I treasure my relationship with him because of what he told me that evening. Was it pleasant to receive his criticism? Not at all. But it was good … like swallowing the nastiest tasting medicine you can imagine, but a medicine which quiets your fever and gets you out of bed the next day.
When the Bible says “iron sharpens iron” (Prov. 27:17), this is not license to take your blade and start slashing everyone near you. Far from a sword fight, the image is that of taking two knives and using them to sharpen each other. Sure the metal gets hot and the sparks fly, but the result for both is desirable because the intent is constructive.

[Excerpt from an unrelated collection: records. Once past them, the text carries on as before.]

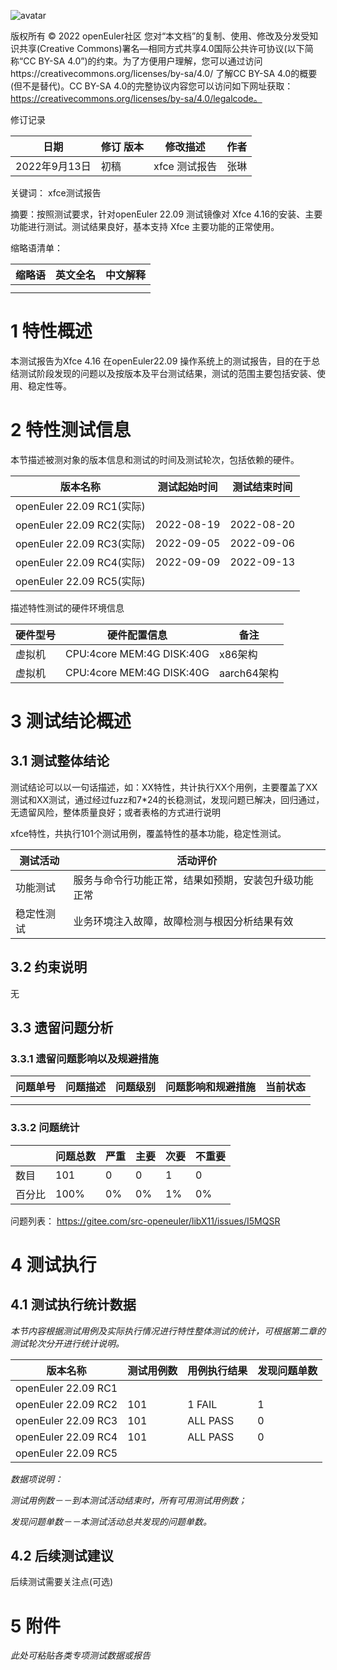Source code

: ![avatar](D:/%E5%B7%A5%E4%BD%9C%E8%AE%B0%E5%BD%95/%E7%89%B9%E6%80%A7%E6%B5%8B%E8%AF%95/images/openEuler.png)

版权所有 © 2022  openEuler社区
 您对“本文档”的复制、使用、修改及分发受知识共享(Creative Commons)署名—相同方式共享4.0国际公共许可协议(以下简称“CC BY-SA 4.0”)的约束。为了方便用户理解，您可以通过访问https://creativecommons.org/licenses/by-sa/4.0/ 了解CC BY-SA 4.0的概要 (但不是替代)。CC BY-SA 4.0的完整协议内容您可以访问如下网址获取：https://creativecommons.org/licenses/by-sa/4.0/legalcode。

修订记录

| 日期         | 修订   版本 | 修改描述          | 作者   |
| ------------ | ----------- | ----------------- | ------ |
| 2022年9月13日| 初稿        | xfce 测试报告     | 张琳   |

关键词： xfce测试报告

摘要：按照测试要求，针对openEuler 22.09 测试镜像对 Xfce 4.16的安装、主要功能进行测试。测试结果良好，基本支持 Xfce 主要功能的正常使用。

缩略语清单：

| 缩略语 | 英文全名 | 中文解释 |
| ------ | -------- | -------- |
|        |          |          |
|        |          |          |

# 1     特性概述

本测试报告为Xfce 4.16 在openEuler22.09 操作系统上的测试报告，目的在于总结测试阶段发现的问题以及按版本及平台测试结果，测试的范围主要包括安装、使用、稳定性等。

# 2     特性测试信息

本节描述被测对象的版本信息和测试的时间及测试轮次，包括依赖的硬件。

| 版本名称                  | 测试起始时间  | 测试结束时间 |
| ------------------------- | ------------- | ------------ |
| openEuler 22.09 RC1(实际) |               |              |
| openEuler 22.09 RC2(实际) | 2022-08-19    | 2022-08-20   |
| openEuler 22.09 RC3(实际) | 2022-09-05    | 2022-09-06   |
| openEuler 22.09 RC4(实际) | 2022-09-09    | 2022-09-13   |
| openEuler 22.09 RC5(实际) |               |              |

描述特性测试的硬件环境信息

| 硬件型号  | 硬件配置信息              | 备注        |
| --------- | ------------------------- | ----------- |
| 虚拟机    | CPU:4core MEM:4G DISK:40G | x86架构     |
| 虚拟机    | CPU:4core MEM:4G DISK:40G | aarch64架构 |

# 3     测试结论概述

## 3.1   测试整体结论

测试结论可以以一句话描述，如：XX特性，共计执行XX个用例，主要覆盖了XX测试和XX测试，通过经过fuzz和7*24的长稳测试，发现问题已解决，回归通过，无遗留风险，整体质量良好；或者表格的方式进行说明

xfce特性，共执行101个测试用例，覆盖特性的基本功能，稳定性测试。


| 测试活动   | 活动评价                                             |
| ---------- | ---------------------------------------------------- |
| 功能测试   | 服务与命令行功能正常，结果如预期，安装包升级功能正常 |
| 稳定性测试 | 业务环境注入故障，故障检测与根因分析结果有效         |

## 3.2   约束说明

无

## 3.3   遗留问题分析

### 3.3.1 遗留问题影响以及规避措施

| 问题单号 | 问题描述 | 问题级别 | 问题影响和规避措施 | 当前状态 |
| -------- | -------- | -------- | ------------------ | -------- |
|          |          |          |                    |          |
|          |          |          |                    |          |

### 3.3.2 问题统计

|        | 问题总数 | 严重 | 主要  | 次要  | 不重要 |
| ------ | -------- | ---- | ----- | ----- | ------ |
| 数目   | 101      | 0    | 0     | 1     | 0      |
| 百分比 | 100%     | 0%   | 0%    | 1%    | 0%     |

问题列表：
https://gitee.com/src-openeuler/libX11/issues/I5MQSR

# 4     测试执行

## 4.1   测试执行统计数据

*本节内容根据测试用例及实际执行情况进行特性整体测试的统计，可根据第二章的测试轮次分开进行统计说明。*

| 版本名称            | 测试用例数 | 用例执行结果 | 发现问题单数 |
| ------------------- | ---------- | ------------ | ------------ |
| openEuler 22.09 RC1 |            |              |              |
| openEuler 22.09 RC2 | 101        | 1 FAIL       | 1            |
| openEuler 22.09 RC3 | 101        | ALL PASS     | 0            |
| openEuler 22.09 RC4 | 101        | ALL PASS     | 0            |
| openEuler 22.09 RC5 |            |              |              |

*数据项说明：*

*测试用例数－－到本测试活动结束时，所有可用测试用例数；*

*发现问题单数－－本测试活动总共发现的问题单数。*

## 4.2   后续测试建议

后续测试需要关注点(可选)

# 5     附件

*此处可粘贴各类专项测试数据或报告*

To be a critic people love, cultivate a group of critics around you ‒ people who are committed to you the way you are to them. People who are convinced you really want them to tell you the things you need to hear are the people who will also be able to hear your criticism of them when they most need it and love you for it.
The best critic is the not the one who is merely right, but rather the one who has earned the right to be heard in a way that changes things for the better. That only happens when the critic is someone you trust. Whom do you trust more than that one you are already convinced loves you?
In short, the way to be a critic people love is to love them convincingly before there’s a need to criticize.